■ Aim of the exercise
Report the lines of the material that carry the string "availableLabelWidth".
((
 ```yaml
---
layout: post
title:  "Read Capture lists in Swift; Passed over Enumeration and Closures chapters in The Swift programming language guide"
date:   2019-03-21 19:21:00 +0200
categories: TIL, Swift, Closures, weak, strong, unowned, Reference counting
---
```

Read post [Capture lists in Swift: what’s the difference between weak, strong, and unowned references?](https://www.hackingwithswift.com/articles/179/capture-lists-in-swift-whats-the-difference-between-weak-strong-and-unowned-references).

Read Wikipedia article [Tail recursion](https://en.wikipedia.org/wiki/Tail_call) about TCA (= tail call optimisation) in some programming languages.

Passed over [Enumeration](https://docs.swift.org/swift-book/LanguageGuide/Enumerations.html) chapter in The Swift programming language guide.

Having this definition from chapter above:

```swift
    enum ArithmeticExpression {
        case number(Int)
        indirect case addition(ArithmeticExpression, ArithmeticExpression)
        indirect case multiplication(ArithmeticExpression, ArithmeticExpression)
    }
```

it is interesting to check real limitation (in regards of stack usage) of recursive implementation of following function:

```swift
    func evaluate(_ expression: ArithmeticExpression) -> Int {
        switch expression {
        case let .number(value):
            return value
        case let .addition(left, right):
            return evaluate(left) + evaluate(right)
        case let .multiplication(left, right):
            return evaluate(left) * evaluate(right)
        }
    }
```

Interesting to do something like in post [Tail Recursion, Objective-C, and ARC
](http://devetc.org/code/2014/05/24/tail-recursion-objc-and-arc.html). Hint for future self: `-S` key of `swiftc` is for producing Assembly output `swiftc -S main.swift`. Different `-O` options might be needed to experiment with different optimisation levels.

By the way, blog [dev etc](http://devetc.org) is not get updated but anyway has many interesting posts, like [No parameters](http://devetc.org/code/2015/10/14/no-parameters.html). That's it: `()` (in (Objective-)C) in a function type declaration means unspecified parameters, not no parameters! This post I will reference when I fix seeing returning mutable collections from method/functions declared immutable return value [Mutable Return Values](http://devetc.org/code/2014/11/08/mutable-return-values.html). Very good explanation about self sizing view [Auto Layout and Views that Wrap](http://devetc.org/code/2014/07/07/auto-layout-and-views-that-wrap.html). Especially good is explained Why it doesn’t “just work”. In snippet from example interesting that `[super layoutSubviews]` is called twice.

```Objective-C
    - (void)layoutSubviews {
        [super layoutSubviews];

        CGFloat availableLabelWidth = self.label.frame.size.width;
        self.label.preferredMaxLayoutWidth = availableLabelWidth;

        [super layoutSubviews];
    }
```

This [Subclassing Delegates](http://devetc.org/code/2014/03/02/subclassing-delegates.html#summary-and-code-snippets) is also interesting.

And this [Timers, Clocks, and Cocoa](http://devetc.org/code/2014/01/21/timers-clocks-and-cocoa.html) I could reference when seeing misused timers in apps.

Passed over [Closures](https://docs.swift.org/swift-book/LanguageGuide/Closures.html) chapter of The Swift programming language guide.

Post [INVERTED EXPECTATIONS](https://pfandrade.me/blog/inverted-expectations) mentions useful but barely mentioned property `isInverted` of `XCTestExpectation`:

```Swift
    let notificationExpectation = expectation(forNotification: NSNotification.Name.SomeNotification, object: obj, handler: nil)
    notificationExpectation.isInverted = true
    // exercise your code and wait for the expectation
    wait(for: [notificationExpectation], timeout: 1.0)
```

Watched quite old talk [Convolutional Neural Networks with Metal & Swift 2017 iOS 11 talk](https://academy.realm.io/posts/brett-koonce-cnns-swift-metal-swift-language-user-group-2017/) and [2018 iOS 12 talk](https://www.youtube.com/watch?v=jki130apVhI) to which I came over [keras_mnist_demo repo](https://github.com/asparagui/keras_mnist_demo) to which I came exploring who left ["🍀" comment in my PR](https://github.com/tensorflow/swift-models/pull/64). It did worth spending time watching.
))
((
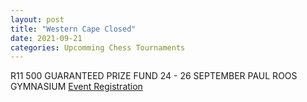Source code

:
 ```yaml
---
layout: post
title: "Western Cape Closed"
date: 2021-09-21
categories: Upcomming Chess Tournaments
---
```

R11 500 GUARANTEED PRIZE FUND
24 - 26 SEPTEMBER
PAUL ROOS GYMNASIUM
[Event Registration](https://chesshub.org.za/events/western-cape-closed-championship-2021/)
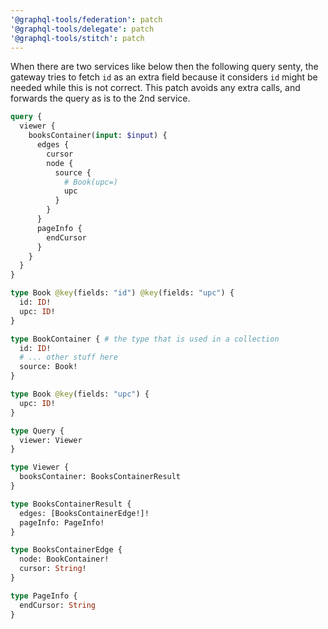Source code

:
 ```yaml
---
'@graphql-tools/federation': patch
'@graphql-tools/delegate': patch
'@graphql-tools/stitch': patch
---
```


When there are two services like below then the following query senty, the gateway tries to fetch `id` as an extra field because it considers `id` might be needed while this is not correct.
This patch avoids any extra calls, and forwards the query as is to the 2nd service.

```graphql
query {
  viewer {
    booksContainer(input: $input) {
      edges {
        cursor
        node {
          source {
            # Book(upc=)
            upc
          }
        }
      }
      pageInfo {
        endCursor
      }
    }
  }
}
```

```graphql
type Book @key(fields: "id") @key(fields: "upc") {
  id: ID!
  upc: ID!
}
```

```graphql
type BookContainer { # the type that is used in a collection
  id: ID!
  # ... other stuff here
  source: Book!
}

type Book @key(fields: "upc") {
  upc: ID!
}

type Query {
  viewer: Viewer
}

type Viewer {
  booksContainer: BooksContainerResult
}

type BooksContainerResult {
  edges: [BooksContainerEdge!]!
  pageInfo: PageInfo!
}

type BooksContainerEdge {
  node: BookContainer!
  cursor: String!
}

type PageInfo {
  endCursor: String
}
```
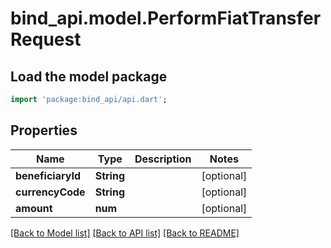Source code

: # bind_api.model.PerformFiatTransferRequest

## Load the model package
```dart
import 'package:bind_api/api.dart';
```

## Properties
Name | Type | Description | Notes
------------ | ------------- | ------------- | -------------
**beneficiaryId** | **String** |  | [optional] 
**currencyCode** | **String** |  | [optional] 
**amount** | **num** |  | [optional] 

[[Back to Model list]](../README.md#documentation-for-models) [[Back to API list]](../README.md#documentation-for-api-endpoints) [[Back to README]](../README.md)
))
■ Answer to this problem
        CGFloat availableLabelWidth = self.label.frame.size.width;
        self.label.preferredMaxLayoutWidth = availableLabelWidth;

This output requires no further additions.